§ Instructions for the task:
Below are some entries. Count the lines where "parallelism" appears and state only that number.
+--
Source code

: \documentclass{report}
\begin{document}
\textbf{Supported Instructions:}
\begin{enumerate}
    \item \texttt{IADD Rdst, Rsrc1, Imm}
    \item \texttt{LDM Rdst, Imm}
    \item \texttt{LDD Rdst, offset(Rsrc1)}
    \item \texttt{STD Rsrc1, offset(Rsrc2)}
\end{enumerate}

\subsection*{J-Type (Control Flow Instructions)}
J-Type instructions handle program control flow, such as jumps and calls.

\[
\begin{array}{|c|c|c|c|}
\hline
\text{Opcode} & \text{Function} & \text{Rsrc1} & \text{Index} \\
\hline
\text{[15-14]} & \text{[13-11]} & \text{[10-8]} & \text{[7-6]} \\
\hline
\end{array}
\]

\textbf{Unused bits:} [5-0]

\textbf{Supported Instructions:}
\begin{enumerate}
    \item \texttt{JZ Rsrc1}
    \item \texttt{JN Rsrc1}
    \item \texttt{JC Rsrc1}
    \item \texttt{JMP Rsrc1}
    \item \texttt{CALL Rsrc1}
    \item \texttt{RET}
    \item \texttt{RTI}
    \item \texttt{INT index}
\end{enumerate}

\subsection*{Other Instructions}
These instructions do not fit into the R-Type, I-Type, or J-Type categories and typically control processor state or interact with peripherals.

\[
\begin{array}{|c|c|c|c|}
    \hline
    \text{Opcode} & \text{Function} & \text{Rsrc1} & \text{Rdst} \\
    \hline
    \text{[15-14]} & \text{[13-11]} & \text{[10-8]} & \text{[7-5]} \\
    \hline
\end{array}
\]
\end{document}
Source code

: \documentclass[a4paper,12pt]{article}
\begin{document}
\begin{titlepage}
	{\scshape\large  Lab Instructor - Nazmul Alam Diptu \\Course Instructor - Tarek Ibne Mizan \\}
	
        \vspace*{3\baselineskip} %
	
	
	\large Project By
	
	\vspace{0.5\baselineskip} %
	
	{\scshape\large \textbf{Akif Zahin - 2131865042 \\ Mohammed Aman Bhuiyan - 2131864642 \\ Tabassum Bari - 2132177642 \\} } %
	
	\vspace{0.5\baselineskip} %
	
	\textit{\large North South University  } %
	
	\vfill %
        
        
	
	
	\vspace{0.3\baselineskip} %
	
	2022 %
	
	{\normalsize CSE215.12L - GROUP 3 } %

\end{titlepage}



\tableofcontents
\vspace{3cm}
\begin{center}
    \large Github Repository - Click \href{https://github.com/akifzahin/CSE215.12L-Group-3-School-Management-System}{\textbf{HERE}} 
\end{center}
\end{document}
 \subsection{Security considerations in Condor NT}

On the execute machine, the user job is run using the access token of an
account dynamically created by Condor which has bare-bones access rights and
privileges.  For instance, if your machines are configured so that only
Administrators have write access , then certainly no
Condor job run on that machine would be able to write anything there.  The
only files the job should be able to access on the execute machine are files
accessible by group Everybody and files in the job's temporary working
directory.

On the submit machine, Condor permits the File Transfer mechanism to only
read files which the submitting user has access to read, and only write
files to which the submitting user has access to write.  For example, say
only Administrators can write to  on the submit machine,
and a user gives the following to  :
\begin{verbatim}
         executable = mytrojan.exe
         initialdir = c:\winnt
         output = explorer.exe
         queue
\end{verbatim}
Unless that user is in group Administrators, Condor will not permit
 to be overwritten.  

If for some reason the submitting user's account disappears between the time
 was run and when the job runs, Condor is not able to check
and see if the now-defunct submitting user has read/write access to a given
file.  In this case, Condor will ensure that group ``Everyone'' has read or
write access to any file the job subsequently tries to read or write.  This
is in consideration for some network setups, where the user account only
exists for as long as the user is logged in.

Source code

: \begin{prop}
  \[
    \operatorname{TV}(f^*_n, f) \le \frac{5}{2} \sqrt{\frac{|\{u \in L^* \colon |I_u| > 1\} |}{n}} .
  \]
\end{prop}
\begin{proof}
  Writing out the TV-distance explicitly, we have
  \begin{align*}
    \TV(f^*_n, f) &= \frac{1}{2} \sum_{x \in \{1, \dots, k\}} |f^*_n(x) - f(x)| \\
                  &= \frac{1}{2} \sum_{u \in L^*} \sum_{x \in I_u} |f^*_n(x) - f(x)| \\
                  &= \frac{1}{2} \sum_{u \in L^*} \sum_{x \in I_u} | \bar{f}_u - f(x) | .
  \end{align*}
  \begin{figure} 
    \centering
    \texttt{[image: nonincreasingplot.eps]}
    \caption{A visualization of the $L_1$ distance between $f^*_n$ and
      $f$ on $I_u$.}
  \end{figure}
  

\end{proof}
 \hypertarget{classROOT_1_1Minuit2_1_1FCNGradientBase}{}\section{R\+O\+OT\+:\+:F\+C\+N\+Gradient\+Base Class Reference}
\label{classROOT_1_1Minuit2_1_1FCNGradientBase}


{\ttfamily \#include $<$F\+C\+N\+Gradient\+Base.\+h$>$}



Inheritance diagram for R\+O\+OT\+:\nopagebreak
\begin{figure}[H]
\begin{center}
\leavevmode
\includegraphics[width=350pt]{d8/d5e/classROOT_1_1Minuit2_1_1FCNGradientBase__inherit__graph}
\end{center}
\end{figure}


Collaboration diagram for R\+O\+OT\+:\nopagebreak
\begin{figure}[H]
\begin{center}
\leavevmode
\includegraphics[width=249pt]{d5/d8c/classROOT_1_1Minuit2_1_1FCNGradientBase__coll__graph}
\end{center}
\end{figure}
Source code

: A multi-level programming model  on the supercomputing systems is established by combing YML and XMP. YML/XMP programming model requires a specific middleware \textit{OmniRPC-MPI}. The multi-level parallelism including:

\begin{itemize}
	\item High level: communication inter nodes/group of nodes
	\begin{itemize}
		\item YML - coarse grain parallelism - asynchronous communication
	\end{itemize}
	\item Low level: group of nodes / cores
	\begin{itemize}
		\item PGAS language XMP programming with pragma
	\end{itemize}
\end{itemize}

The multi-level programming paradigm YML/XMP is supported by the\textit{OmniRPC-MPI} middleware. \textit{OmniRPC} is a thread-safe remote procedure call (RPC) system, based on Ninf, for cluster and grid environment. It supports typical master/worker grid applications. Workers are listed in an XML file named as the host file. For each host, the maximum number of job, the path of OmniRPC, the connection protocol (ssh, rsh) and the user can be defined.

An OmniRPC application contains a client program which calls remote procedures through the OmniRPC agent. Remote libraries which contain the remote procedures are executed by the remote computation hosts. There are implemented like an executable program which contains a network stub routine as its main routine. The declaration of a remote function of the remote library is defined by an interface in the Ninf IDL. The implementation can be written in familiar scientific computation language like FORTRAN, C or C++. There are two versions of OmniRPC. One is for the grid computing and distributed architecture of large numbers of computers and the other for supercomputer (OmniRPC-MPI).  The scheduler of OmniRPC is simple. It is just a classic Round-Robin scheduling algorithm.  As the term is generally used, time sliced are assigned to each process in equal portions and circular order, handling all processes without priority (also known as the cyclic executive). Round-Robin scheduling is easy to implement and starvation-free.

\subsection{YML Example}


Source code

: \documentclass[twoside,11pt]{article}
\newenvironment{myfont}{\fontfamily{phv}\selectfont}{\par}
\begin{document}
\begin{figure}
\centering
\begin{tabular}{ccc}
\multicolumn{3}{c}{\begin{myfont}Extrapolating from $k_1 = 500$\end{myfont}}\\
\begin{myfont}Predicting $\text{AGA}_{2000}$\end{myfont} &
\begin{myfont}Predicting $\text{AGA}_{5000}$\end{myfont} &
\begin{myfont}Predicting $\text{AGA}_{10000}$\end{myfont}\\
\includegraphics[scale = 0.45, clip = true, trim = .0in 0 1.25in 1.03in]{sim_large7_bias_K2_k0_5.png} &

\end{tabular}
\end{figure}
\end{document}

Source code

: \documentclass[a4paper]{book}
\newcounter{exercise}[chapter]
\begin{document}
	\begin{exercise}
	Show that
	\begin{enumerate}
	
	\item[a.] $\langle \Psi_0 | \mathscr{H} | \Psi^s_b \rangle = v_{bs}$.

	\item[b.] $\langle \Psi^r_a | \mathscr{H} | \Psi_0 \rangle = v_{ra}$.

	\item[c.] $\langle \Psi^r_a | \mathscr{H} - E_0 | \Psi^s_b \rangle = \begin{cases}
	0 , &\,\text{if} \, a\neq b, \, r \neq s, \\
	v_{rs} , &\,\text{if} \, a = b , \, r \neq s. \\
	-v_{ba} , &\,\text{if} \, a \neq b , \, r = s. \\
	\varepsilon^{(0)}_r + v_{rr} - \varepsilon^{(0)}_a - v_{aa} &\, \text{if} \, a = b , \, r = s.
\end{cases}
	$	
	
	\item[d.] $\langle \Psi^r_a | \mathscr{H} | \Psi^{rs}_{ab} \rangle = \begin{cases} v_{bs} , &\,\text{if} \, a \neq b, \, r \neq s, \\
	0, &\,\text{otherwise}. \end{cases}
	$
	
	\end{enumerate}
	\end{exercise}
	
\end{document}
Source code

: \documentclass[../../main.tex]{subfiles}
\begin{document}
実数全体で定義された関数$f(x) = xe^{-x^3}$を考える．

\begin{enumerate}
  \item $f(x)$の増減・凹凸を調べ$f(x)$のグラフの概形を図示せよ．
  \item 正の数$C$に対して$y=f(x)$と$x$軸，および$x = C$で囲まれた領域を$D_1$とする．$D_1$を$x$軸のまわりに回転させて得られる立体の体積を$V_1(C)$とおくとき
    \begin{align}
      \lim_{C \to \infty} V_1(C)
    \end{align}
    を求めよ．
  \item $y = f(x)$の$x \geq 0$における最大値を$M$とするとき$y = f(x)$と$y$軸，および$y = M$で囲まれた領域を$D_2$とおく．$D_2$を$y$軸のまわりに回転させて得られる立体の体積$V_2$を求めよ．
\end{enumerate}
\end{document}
+--
§ Written answer:
2